═══ ENTRIES SHOWN
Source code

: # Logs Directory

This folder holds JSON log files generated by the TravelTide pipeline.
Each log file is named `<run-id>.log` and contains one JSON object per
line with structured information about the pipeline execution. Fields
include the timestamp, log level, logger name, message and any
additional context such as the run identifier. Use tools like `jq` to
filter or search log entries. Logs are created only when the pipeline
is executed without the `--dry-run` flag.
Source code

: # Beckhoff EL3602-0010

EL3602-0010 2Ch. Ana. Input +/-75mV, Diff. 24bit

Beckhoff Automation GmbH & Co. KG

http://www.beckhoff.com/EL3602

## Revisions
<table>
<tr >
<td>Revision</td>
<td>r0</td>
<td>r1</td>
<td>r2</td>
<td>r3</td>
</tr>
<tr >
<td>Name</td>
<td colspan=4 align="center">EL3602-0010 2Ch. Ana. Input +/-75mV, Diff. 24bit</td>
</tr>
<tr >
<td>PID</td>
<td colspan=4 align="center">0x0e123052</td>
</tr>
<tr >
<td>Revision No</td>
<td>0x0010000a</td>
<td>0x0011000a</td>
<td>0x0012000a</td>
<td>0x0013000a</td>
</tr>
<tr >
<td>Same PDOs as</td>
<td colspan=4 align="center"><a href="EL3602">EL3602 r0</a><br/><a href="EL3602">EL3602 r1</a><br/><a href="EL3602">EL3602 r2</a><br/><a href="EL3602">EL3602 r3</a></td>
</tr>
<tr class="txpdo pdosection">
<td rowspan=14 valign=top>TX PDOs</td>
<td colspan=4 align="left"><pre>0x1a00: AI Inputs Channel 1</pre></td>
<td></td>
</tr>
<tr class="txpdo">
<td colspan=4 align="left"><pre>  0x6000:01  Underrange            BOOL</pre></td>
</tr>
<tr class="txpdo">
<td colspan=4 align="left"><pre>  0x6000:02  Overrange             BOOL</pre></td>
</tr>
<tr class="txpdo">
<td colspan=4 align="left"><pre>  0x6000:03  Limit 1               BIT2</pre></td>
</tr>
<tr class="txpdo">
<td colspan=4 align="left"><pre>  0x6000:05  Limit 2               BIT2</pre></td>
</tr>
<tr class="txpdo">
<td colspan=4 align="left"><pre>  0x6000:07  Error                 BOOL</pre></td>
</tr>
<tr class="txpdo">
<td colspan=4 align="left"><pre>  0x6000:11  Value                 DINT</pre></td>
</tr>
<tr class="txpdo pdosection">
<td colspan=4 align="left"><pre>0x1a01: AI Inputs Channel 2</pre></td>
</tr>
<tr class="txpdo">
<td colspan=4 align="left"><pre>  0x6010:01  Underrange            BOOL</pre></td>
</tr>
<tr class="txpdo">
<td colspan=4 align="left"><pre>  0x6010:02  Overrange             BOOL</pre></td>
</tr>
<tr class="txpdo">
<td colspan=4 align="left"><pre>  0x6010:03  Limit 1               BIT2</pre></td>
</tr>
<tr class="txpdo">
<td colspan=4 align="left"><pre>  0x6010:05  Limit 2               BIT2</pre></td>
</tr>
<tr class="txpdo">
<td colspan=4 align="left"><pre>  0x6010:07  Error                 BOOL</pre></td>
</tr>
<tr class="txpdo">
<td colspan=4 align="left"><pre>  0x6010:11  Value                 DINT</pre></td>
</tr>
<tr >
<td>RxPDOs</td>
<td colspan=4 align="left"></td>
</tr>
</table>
══════
Please give all the entries above again, exactly as they stand.

REPLY TO THE EXERCISE:
Source code

: # Logs Directory

This folder holds JSON log files generated by the TravelTide pipeline.
Each log file is named `<run-id>.log` and contains one JSON object per
line with structured information about the pipeline execution. Fields
include the timestamp, log level, logger name, message and any
additional context such as the run identifier. Use tools like `jq` to
filter or search log entries. Logs are created only when the pipeline
is executed without the `--dry-run` flag.
Source code

: # Beckhoff EL3602-0010

EL3602-0010 2Ch. Ana. Input +/-75mV, Diff. 24bit

Beckhoff Automation GmbH & Co. KG

http://www.beckhoff.com/EL3602

## Revisions
<table>
<tr >
<td>Revision</td>
<td>r0</td>
<td>r1</td>
<td>r2</td>
<td>r3</td>
</tr>
<tr >
<td>Name</td>
<td colspan=4 align="center">EL3602-0010 2Ch. Ana. Input +/-75mV, Diff. 24bit</td>
</tr>
<tr >
<td>PID</td>
<td colspan=4 align="center">0x0e123052</td>
</tr>
<tr >
<td>Revision No</td>
<td>0x0010000a</td>
<td>0x0011000a</td>
<td>0x0012000a</td>
<td>0x0013000a</td>
</tr>
<tr >
<td>Same PDOs as</td>
<td colspan=4 align="center"><a href="EL3602">EL3602 r0</a><br/><a href="EL3602">EL3602 r1</a><br/><a href="EL3602">EL3602 r2</a><br/><a href="EL3602">EL3602 r3</a></td>
</tr>
<tr class="txpdo pdosection">
<td rowspan=14 valign=top>TX PDOs</td>
<td colspan=4 align="left"><pre>0x1a00: AI Inputs Channel 1</pre></td>
<td></td>
</tr>
<tr class="txpdo">
<td colspan=4 align="left"><pre>  0x6000:01  Underrange            BOOL</pre></td>
</tr>
<tr class="txpdo">
<td colspan=4 align="left"><pre>  0x6000:02  Overrange             BOOL</pre></td>
</tr>
<tr class="txpdo">
<td colspan=4 align="left"><pre>  0x6000:03  Limit 1               BIT2</pre></td>
</tr>
<tr class="txpdo">
<td colspan=4 align="left"><pre>  0x6000:05  Limit 2               BIT2</pre></td>
</tr>
<tr class="txpdo">
<td colspan=4 align="left"><pre>  0x6000:07  Error                 BOOL</pre></td>
</tr>
<tr class="txpdo">
<td colspan=4 align="left"><pre>  0x6000:11  Value                 DINT</pre></td>
</tr>
<tr class="txpdo pdosection">
<td colspan=4 align="left"><pre>0x1a01: AI Inputs Channel 2</pre></td>
</tr>
<tr class="txpdo">
<td colspan=4 align="left"><pre>  0x6010:01  Underrange            BOOL</pre></td>
</tr>
<tr class="txpdo">
<td colspan=4 align="left"><pre>  0x6010:02  Overrange             BOOL</pre></td>
</tr>
<tr class="txpdo">
<td colspan=4 align="left"><pre>  0x6010:03  Limit 1               BIT2</pre></td>
</tr>
<tr class="txpdo">
<td colspan=4 align="left"><pre>  0x6010:05  Limit 2               BIT2</pre></td>
</tr>
<tr class="txpdo">
<td colspan=4 align="left"><pre>  0x6010:07  Error                 BOOL</pre></td>
</tr>
<tr class="txpdo">
<td colspan=4 align="left"><pre>  0x6010:11  Value                 DINT</pre></td>
</tr>
<tr >
<td>RxPDOs</td>
<td colspan=4 align="left"></td>
</tr>
</table>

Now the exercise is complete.